Saved data entries:
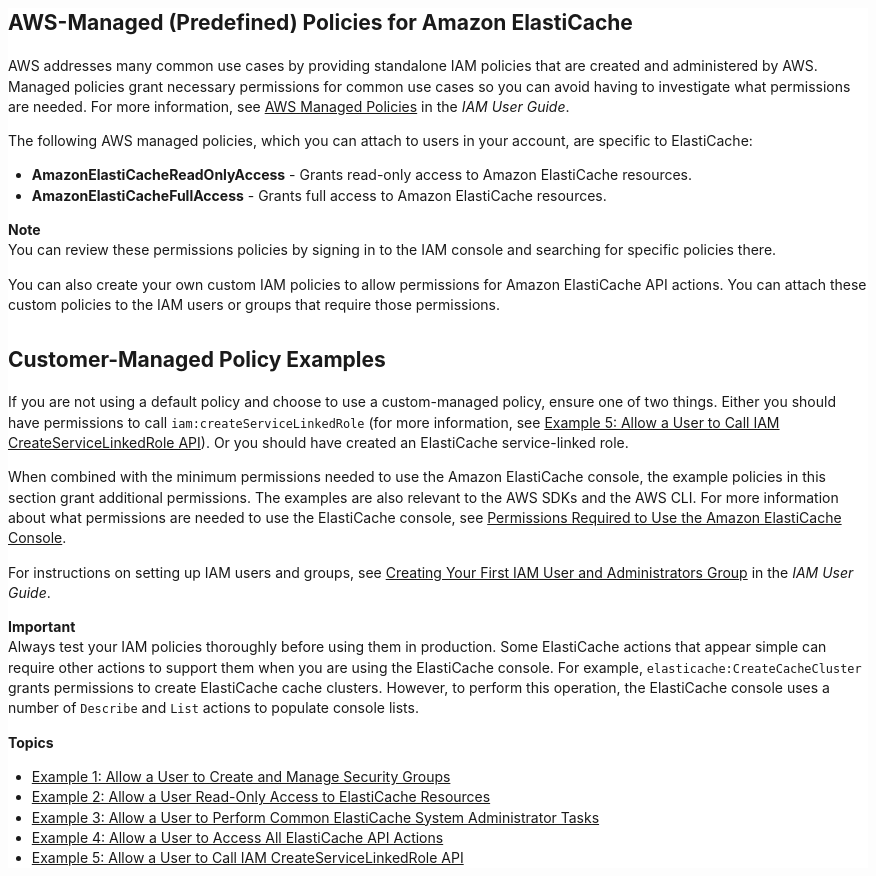 ## AWS\-Managed \(Predefined\) Policies for Amazon ElastiCache<a name="IAM.IdentityBasedPolicies.PredefinedPolicies"></a>

AWS addresses many common use cases by providing standalone IAM policies that are created and administered by AWS\. Managed policies grant necessary permissions for common use cases so you can avoid having to investigate what permissions are needed\. For more information, see [AWS Managed Policies](https://docs.aws.amazon.com/IAM/latest/UserGuide/access_policies_managed-vs-inline.html#aws-managed-policies) in the *IAM User Guide*\. 

The following AWS managed policies, which you can attach to users in your account, are specific to ElastiCache:
+ **AmazonElastiCacheReadOnlyAccess** \- Grants read\-only access to Amazon ElastiCache resources\.
+ **AmazonElastiCacheFullAccess** \- Grants full access to Amazon ElastiCache resources\.

**Note**  
You can review these permissions policies by signing in to the IAM console and searching for specific policies there\.

You can also create your own custom IAM policies to allow permissions for Amazon ElastiCache API actions\. You can attach these custom policies to the IAM users or groups that require those permissions\. 

## Customer\-Managed Policy Examples<a name="IAM.IdentityBasedPolicies.CustomerManagedPolicies"></a>

If you are not using a default policy and choose to use a custom\-managed policy, ensure one of two things\. Either you should have permissions to call `iam:createServiceLinkedRole` \(for more information, see [Example 5: Allow a User to Call IAM CreateServiceLinkedRole API](#create-service-linked-role-policy)\)\. Or you should have created an ElastiCache service\-linked role\. 

When combined with the minimum permissions needed to use the Amazon ElastiCache console, the example policies in this section grant additional permissions\. The examples are also relevant to the AWS SDKs and the AWS CLI\. For more information about what permissions are needed to use the ElastiCache console, see [Permissions Required to Use the Amazon ElastiCache Console](#IAM.IdentityBasedPolicies.MinCONPolicies)\.

For instructions on setting up IAM users and groups, see [Creating Your First IAM User and Administrators Group](https://docs.aws.amazon.com/IAM/latest/UserGuide/getting-started_create-admin-group.html) in the *IAM User Guide*\. 

**Important**  
Always test your IAM policies thoroughly before using them in production\. Some ElastiCache actions that appear simple can require other actions to support them when you are using the ElastiCache console\. For example, `elasticache:CreateCacheCluster` grants permissions to create ElastiCache cache clusters\. However, to perform this operation, the ElastiCache console uses a number of `Describe` and `List` actions to populate console lists\.

**Topics**
+ [Example 1: Allow a User to Create and Manage Security Groups](#example-allow-network-admin-access)
+ [Example 2: Allow a User Read\-Only Access to ElastiCache Resources](#example-allow-list-current-elasticache-resources)
+ [Example 3: Allow a User to Perform Common ElastiCache System Administrator Tasks](#example-allow-specific-elasticache-actions)
+ [Example 4: Allow a User to Access All ElastiCache API Actions](#allow-unrestricted-access)
+ [Example 5: Allow a User to Call IAM CreateServiceLinkedRole API](#create-service-linked-role-policy)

Problem to solve: In the records above, the line with "You can also" marks the start and the line with "## Customer\-Managed Policy" marks the end; copy that stretch exactly, both lines included, and nothing else.

Finished exercise:
You can also create your own custom IAM policies to allow permissions for Amazon ElastiCache API actions\. You can attach these custom policies to the IAM users or groups that require those permissions\. 

## Customer\-Managed Policy Examples<a name="IAM.IdentityBasedPolicies.CustomerManagedPolicies"></a>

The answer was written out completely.